EXERCISE INSTRUCTIONS
Transcribe the listing verbatim. Do not carry over any pictures.

------------------------

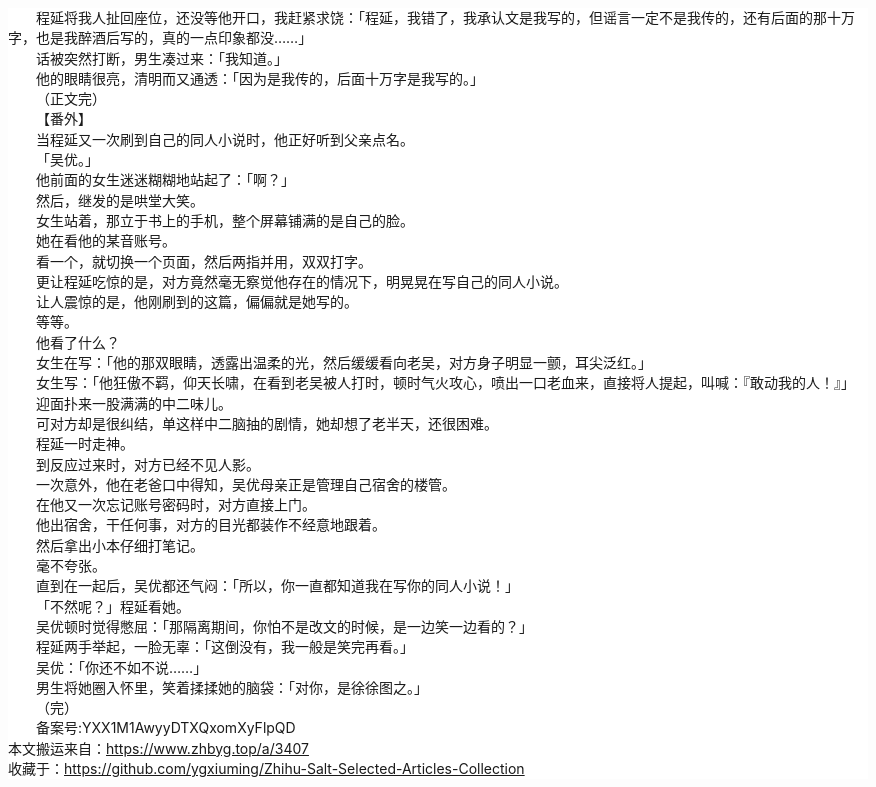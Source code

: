 &emsp;&emsp;程延将我人扯回座位，还没等他开口，我赶紧求饶：「程延，我错了，我承认文是我写的，但谣言一定不是我传的，还有后面的那十万字，也是我醉酒后写的，真的一点印象都没……」  
&emsp;&emsp;话被突然打断，男生凑过来：「我知道。」  
&emsp;&emsp;他的眼睛很亮，清明而又通透：「因为是我传的，后面十万字是我写的。」  
&emsp;&emsp;（正文完）  
&emsp;&emsp;【番外】  
&emsp;&emsp;当程延又一次刷到自己的同人小说时，他正好听到父亲点名。  
&emsp;&emsp;「吴优。」  
&emsp;&emsp;他前面的女生迷迷糊糊地站起了：「啊？」  
&emsp;&emsp;然后，继发的是哄堂大笑。  
&emsp;&emsp;女生站着，那立于书上的手机，整个屏幕铺满的是自己的脸。  
&emsp;&emsp;她在看他的某音账号。  
&emsp;&emsp;看一个，就切换一个页面，然后两指并用，双双打字。  
&emsp;&emsp;更让程延吃惊的是，对方竟然毫无察觉他存在的情况下，明晃晃在写自己的同人小说。  
&emsp;&emsp;让人震惊的是，他刚刷到的这篇，偏偏就是她写的。  
&emsp;&emsp;等等。  
&emsp;&emsp;他看了什么？  
&emsp;&emsp;女生在写：「他的那双眼睛，透露出温柔的光，然后缓缓看向老吴，对方身子明显一颤，耳尖泛红。」  
&emsp;&emsp;女生写：「他狂傲不羁，仰天长啸，在看到老吴被人打时，顿时气火攻心，喷出一口老血来，直接将人提起，叫喊：『敢动我的人！』」  
&emsp;&emsp;迎面扑来一股满满的中二味儿。  
&emsp;&emsp;可对方却是很纠结，单这样中二脑抽的剧情，她却想了老半天，还很困难。  
&emsp;&emsp;程延一时走神。  
&emsp;&emsp;到反应过来时，对方已经不见人影。  
&emsp;&emsp;一次意外，他在老爸口中得知，吴优母亲正是管理自己宿舍的楼管。  
&emsp;&emsp;在他又一次忘记账号密码时，对方直接上门。  
&emsp;&emsp;他出宿舍，干任何事，对方的目光都装作不经意地跟着。  
&emsp;&emsp;然后拿出小本仔细打笔记。  
&emsp;&emsp;毫不夸张。  
&emsp;&emsp;直到在一起后，吴优都还气闷：「所以，你一直都知道我在写你的同人小说！」  
&emsp;&emsp;「不然呢？」程延看她。  
&emsp;&emsp;吴优顿时觉得憋屈：「那隔离期间，你怕不是改文的时候，是一边笑一边看的？」  
&emsp;&emsp;程延两手举起，一脸无辜：「这倒没有，我一般是笑完再看。」  
&emsp;&emsp;吴优：「你还不如不说……」  
&emsp;&emsp;男生将她圈入怀里，笑着揉揉她的脑袋：「对你，是徐徐图之。」  
&emsp;&emsp;（完）  
&emsp;&emsp;备案号:YXX1M1AwyyDTXQxomXyFlpQD  
本文搬运来自：https://www.zhbyg.top/a/3407  
 收藏于：https://github.com/ygxiuming/Zhihu-Salt-Selected-Articles-Collection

------------------------

PROBLEM SOLUTION
Source code

: &emsp;&emsp;程延将我人扯回座位，还没等他开口，我赶紧求饶：「程延，我错了，我承认文是我写的，但谣言一定不是我传的，还有后面的那十万字，也是我醉酒后写的，真的一点印象都没……」  
&emsp;&emsp;话被突然打断，男生凑过来：「我知道。」  
&emsp;&emsp;他的眼睛很亮，清明而又通透：「因为是我传的，后面十万字是我写的。」  
&emsp;&emsp;（正文完）  
&emsp;&emsp;【番外】  
&emsp;&emsp;当程延又一次刷到自己的同人小说时，他正好听到父亲点名。  
&emsp;&emsp;「吴优。」  
&emsp;&emsp;他前面的女生迷迷糊糊地站起了：「啊？」  
&emsp;&emsp;然后，继发的是哄堂大笑。  
&emsp;&emsp;女生站着，那立于书上的手机，整个屏幕铺满的是自己的脸。  
&emsp;&emsp;她在看他的某音账号。  
&emsp;&emsp;看一个，就切换一个页面，然后两指并用，双双打字。  
&emsp;&emsp;更让程延吃惊的是，对方竟然毫无察觉他存在的情况下，明晃晃在写自己的同人小说。  
&emsp;&emsp;让人震惊的是，他刚刷到的这篇，偏偏就是她写的。  
&emsp;&emsp;等等。  
&emsp;&emsp;他看了什么？  
&emsp;&emsp;女生在写：「他的那双眼睛，透露出温柔的光，然后缓缓看向老吴，对方身子明显一颤，耳尖泛红。」  
&emsp;&emsp;女生写：「他狂傲不羁，仰天长啸，在看到老吴被人打时，顿时气火攻心，喷出一口老血来，直接将人提起，叫喊：『敢动我的人！』」  
&emsp;&emsp;迎面扑来一股满满的中二味儿。  
&emsp;&emsp;可对方却是很纠结，单这样中二脑抽的剧情，她却想了老半天，还很困难。  
&emsp;&emsp;程延一时走神。  
&emsp;&emsp;到反应过来时，对方已经不见人影。  
&emsp;&emsp;一次意外，他在老爸口中得知，吴优母亲正是管理自己宿舍的楼管。  
&emsp;&emsp;在他又一次忘记账号密码时，对方直接上门。  
&emsp;&emsp;他出宿舍，干任何事，对方的目光都装作不经意地跟着。  
&emsp;&emsp;然后拿出小本仔细打笔记。  
&emsp;&emsp;毫不夸张。  
&emsp;&emsp;直到在一起后，吴优都还气闷：「所以，你一直都知道我在写你的同人小说！」  
&emsp;&emsp;「不然呢？」程延看她。  
&emsp;&emsp;吴优顿时觉得憋屈：「那隔离期间，你怕不是改文的时候，是一边笑一边看的？」  
&emsp;&emsp;程延两手举起，一脸无辜：「这倒没有，我一般是笑完再看。」  
&emsp;&emsp;吴优：「你还不如不说……」  
&emsp;&emsp;男生将她圈入怀里，笑着揉揉她的脑袋：「对你，是徐徐图之。」  
&emsp;&emsp;（完）  
&emsp;&emsp;备案号:YXX1M1AwyyDTXQxomXyFlpQD  
本文搬运来自：https://www.zhbyg.top/a/3407  
 收藏于：https://github.com/ygxiuming/Zhihu-Salt-Selected-Articles-Collection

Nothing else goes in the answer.